The strangest result came out of the empathy set, and I didn’t train for it. The clean refusals, the “Noted. Sleep well.” closes, the ability to recognize that an emotionally framed request in the middle of a deployment session deserves a decline rather than a performance: that behavior emerged. I never wrote a training example saying “refuse context-mismatched tasks.” The model picked up situational judgment as a byproduct of material about existing without performing, and I keep turning that over: the disposition I wanted arrived by training performance out, while the industry spends billions training it in.
The honest claim
I have to be careful here, because the easy version of this story is a lie.
The easy version: my $200 model beats GPT-5 and Claude. It doesn’t. It loses to them at almost everything. Code, breadth, long reasoning, general knowledge. They are smarter than my model in the way a city is bigger than a house.
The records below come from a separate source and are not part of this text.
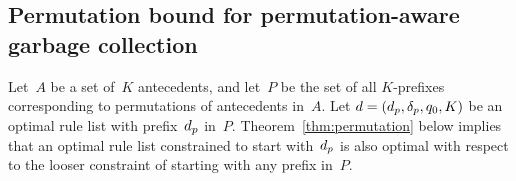 \subsection{Permutation bound for permutation-aware garbage collection}
\label{sec:permutation}

Let~$A$ be a set of~$K$ antecedents, and let~$P$ be the set of all
$K$-prefixes corresponding to permutations of antecedents in~$A$.
%
Let ${{d} = (d_p, \delta_p, q_0, K)}$ be an optimal rule list
with prefix~$d_p$ in~$P$.
%
Theorem~\ref{thm:permutation} below implies that
an optimal rule list constrained to start with~$d_p$
is also optimal with respect to the looser constraint of
starting with any prefix in~$P$.

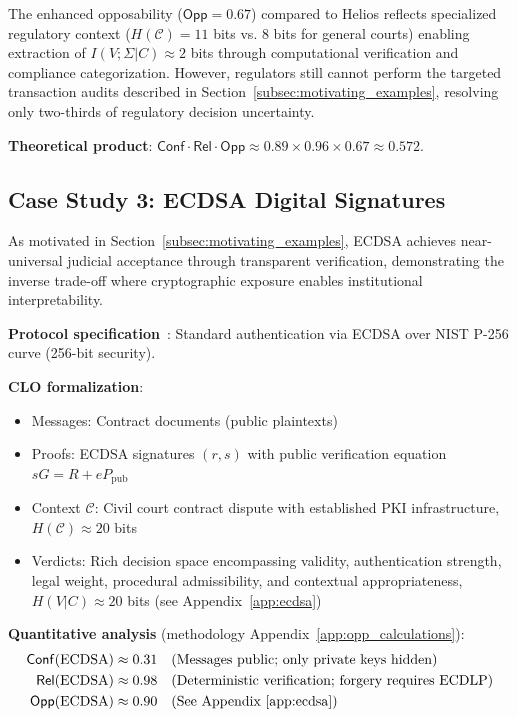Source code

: \documentclass{ieeeaccess}
\begin{document}
The enhanced opposability ($\mathsf{Opp} = 0.67$) compared to Helios reflects specialized regulatory context ($H(\mathcal{C}) = 11$ bits vs. 8 bits for general courts) enabling extraction of $I(V;\Sigma|C) \approx 2$ bits through computational verification and compliance categorization. However, regulators still cannot perform the targeted transaction audits described in Section~\ref{subsec:motivating_examples}, resolving only two-thirds of regulatory decision uncertainty.

\textbf{Theoretical product}: $\mathsf{Conf} \cdot \mathsf{Rel} \cdot \mathsf{Opp} \approx 0.89 \times 0.96 \times 0.67 \approx 0.572$.

\subsection{Case Study 3: ECDSA Digital Signatures}

As motivated in Section~\ref{subsec:motivating_examples}, ECDSA achieves near-universal judicial acceptance through transparent verification, demonstrating the inverse trade-off where cryptographic exposure enables institutional interpretability.

\textbf{Protocol specification}~\cite{Johnson01}: Standard authentication via ECDSA over NIST P-256 curve (256-bit security).

\textbf{CLO formalization}:
\begin{itemize}
\item Messages: Contract documents (public plaintexts)
\item Proofs: ECDSA signatures $(r,s)$ with public verification equation $sG = R + eP_{\text{pub}}$
\item Context $\mathcal{C}$: Civil court contract dispute with established PKI infrastructure, $H(\mathcal{C}) \approx 20$ bits
\item Verdicts: Rich decision space encompassing validity, authentication strength, legal weight, procedural admissibility, and contextual appropriateness, $H(V|C) \approx 20$ bits (see Appendix~\ref{app:ecdsa})
\end{itemize}

\textbf{Quantitative analysis} (methodology Appendix~\ref{app:opp_calculations}):
\begin{align}
\mathsf{Conf}(\text{ECDSA}) &\approx 0.31 \quad \text{(Messages public; only private keys hidden)} \\
\mathsf{Rel}(\text{ECDSA}) &\approx 0.98 \quad \text{(Deterministic verification; forgery requires ECDLP)} \\
\mathsf{Opp}(\text{ECDSA}) &\approx 0.90 \quad \text{(See Appendix~\ref{app:ecdsa})}
\end{align}
\end{document}

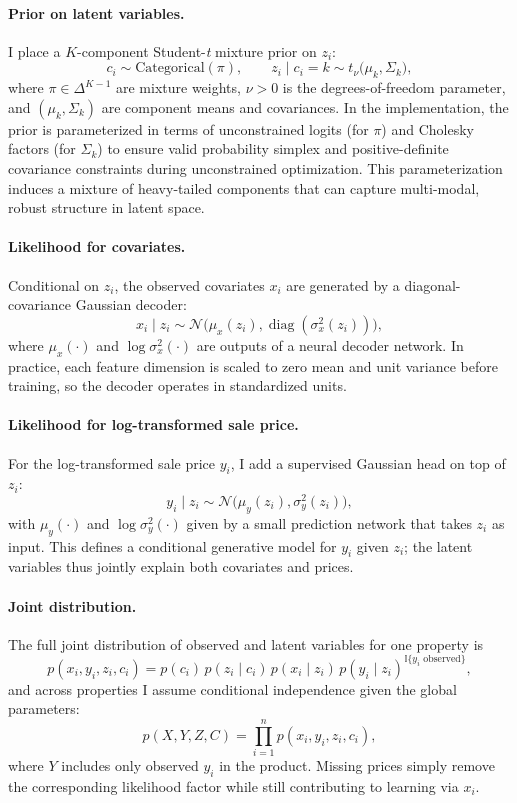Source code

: \documentclass[11pt]{article}
\begin{document}
\paragraph{Prior on latent variables.} I place a $K$-component Student-\emph{t} mixture prior on $z_i$:
\[
c_i \sim \text{Categorical}(\pi), \qquad
z_i \mid c_i = k \sim t_\nu\big(\mu_k, \Sigma_k\big),
\]
where $\pi \in \Delta^{K-1}$ are mixture weights, $\nu > 0$ is the degrees-of-freedom parameter, and $(\mu_k,\Sigma_k)$ are component means and covariances. In the implementation, the prior is parameterized in terms of unconstrained logits (for $\pi$) and Cholesky factors (for $\Sigma_k$) to ensure valid probability simplex and positive-definite covariance constraints during unconstrained optimization. This parameterization induces a mixture of heavy-tailed components that can capture multi-modal, robust structure in latent space.

\paragraph{Likelihood for covariates.} Conditional on $z_i$, the observed covariates $x_i$ are generated by a diagonal-covariance Gaussian decoder:
\[
x_i \mid z_i \sim \mathcal{N}\big(\mu_x(z_i), \operatorname{diag}(\sigma^2_x(z_i))\big),
\]
where $\mu_x(\cdot)$ and $\log \sigma_x^2(\cdot)$ are outputs of a neural decoder network. In practice, each feature dimension is scaled to zero mean and unit variance before training, so the decoder operates in standardized units.

\paragraph{Likelihood for log-transformed sale price.} For the log-transformed sale price $y_i$, I add a supervised Gaussian head on top of $z_i$:
\[
y_i \mid z_i \sim \mathcal{N}\big(\mu_y(z_i), \sigma_y^2(z_i)\big),
\]
with $\mu_y(\cdot)$ and $\log \sigma_y^2(\cdot)$ given by a small prediction network that takes $z_i$ as input. This defines a conditional generative model for $y_i$ given $z_i$; the latent variables thus jointly explain both covariates and prices.

\paragraph{Joint distribution.} The full joint distribution of observed and latent variables for one property is
\[
p(x_i, y_i, z_i, c_i)
= p(c_i)\, p(z_i \mid c_i)\, p(x_i \mid z_i)\, p(y_i \mid z_i)^{\mathbb{I}\{y_i \text{ observed}\}},
\]
and across properties I assume conditional independence given the global parameters:
\[
p(X, Y, Z, C)
= \prod_{i=1}^n p(x_i, y_i, z_i, c_i),
\]
where $Y$ includes only observed $y_i$ in the product. Missing prices simply remove the corresponding likelihood factor while still contributing to learning via $x_i$.
\end{document}
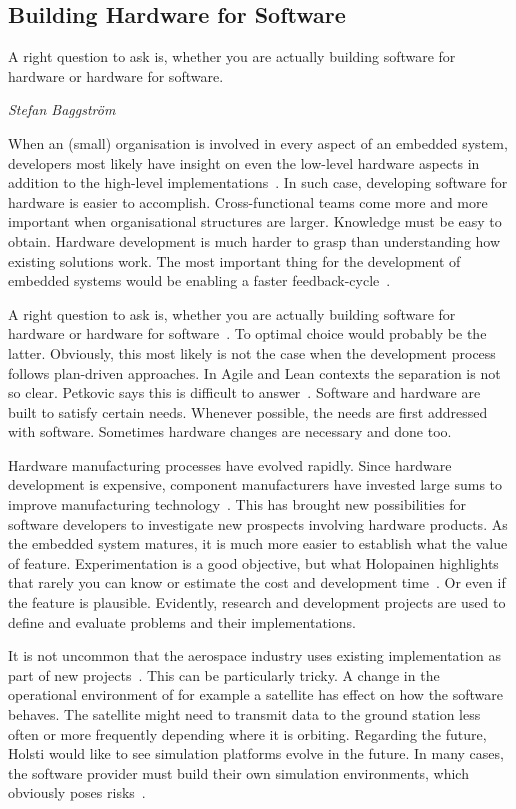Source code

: \documentclass[english]{tktltiki2}
\begin{document}
\subsection{Building Hardware for Software}

\epigraph{A right question to ask is, whether you are actually building software for hardware or hardware for software.}{\textit{Stefan Baggström~\cite{BT15}}}

When an (small) organisation is involved in every aspect of an embedded system, developers most likely have insight on even the low-level hardware aspects in addition to the high-level implementations~\cite{Kri15}. In such case, developing software for hardware is easier to accomplish. Cross-functional teams come more and more important when organisational structures are larger. Knowledge must be easy to obtain. Hardware development is much harder to grasp than understanding how existing solutions work. The most important thing for the development of embedded systems would be enabling a faster feedback-cycle~\cite{BT15}.

A right question to ask is, whether you are actually building software for hardware or hardware for software~\cite{BT15}. To optimal choice would probably be the latter. Obviously, this most likely is not the case when the development process follows plan-driven approaches. In Agile and Lean contexts the separation is not so clear. Petkovic says this is difficult to answer~\cite{Pet15}. Software and hardware are built to satisfy certain needs. Whenever possible, the needs are first addressed with software. Sometimes hardware changes are necessary and done too.

Hardware manufacturing processes have evolved rapidly. Since hardware development is expensive, component manufacturers have invested large sums to improve manufacturing technology~\cite{Hol15a}. This has brought new possibilities for software developers to investigate new prospects involving hardware products. As the embedded system matures, it is much more easier to establish what the value of feature. Experimentation is a good objective, but what Holopainen highlights that rarely you can know or estimate the cost and development time~\cite{Hol15a}. Or even if the feature is plausible. Evidently, research and development projects are used to define and evaluate problems and their implementations.

It is not uncommon that the aerospace industry uses existing implementation as part of new projects~\cite{Hol15b}. This can be particularly tricky. A change in the operational environment of for example a satellite has effect on how the software behaves. The satellite might need to transmit data to the ground station less often or more frequently depending where it is orbiting. Regarding the future, Holsti would like to see simulation platforms evolve in the future. In many cases, the software provider must build their own simulation environments, which obviously poses risks~\cite{Hol15b}.
\end{document}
The claim that’s true, and that I can back with published methodology: a sub-$200 7B that resists named premise-injection trap families that trip frontier models on those same families. Ten out of ten on a held-out trap set the day it shipped. The frontier models accept the smuggled premise because their training rewards agreement; mine checks the premise because I trained it to. On that axis, and on the refusal axes, alignment direction beats scale. Aim beats size, exactly and only where you aimed.
The limits, before anyone finds them for me: the trap resistance covers families it trained on the shape of, not novel families. The eval sets are small. And it still confabulates. The night it shipped, it justified a correct audit verdict by citing an audit that never happened. Right verdict, invented citation. It’s on the watch list.
One more number, because it’s my favorite. The final version came from no training at all. Three successive training runs each fixed one behavior and broke another, and I’d half-concluded the model was full. The version that shipped came from merging two of those flawed siblings directly in weight space, an evening’s experiment that cost $2.60 and outscored everything the training runs produced. The ceiling was the search, not the capacity.
Held ground
A 7-billion-parameter model is a rounding error to the industry. Nobody’s revenue depends on mine being sticky, which is why it can afford to hang up on me.
The labs own scale, and scale will keep winning every benchmark that money points at. They don’t own aim. Aim turns out to be cheap: cheap enough for a guy with a day job, a cat, and a dead seagull he can’t stop thinking about to train a model that tells him goodnight and means it.
One surface at a time. This one’s held.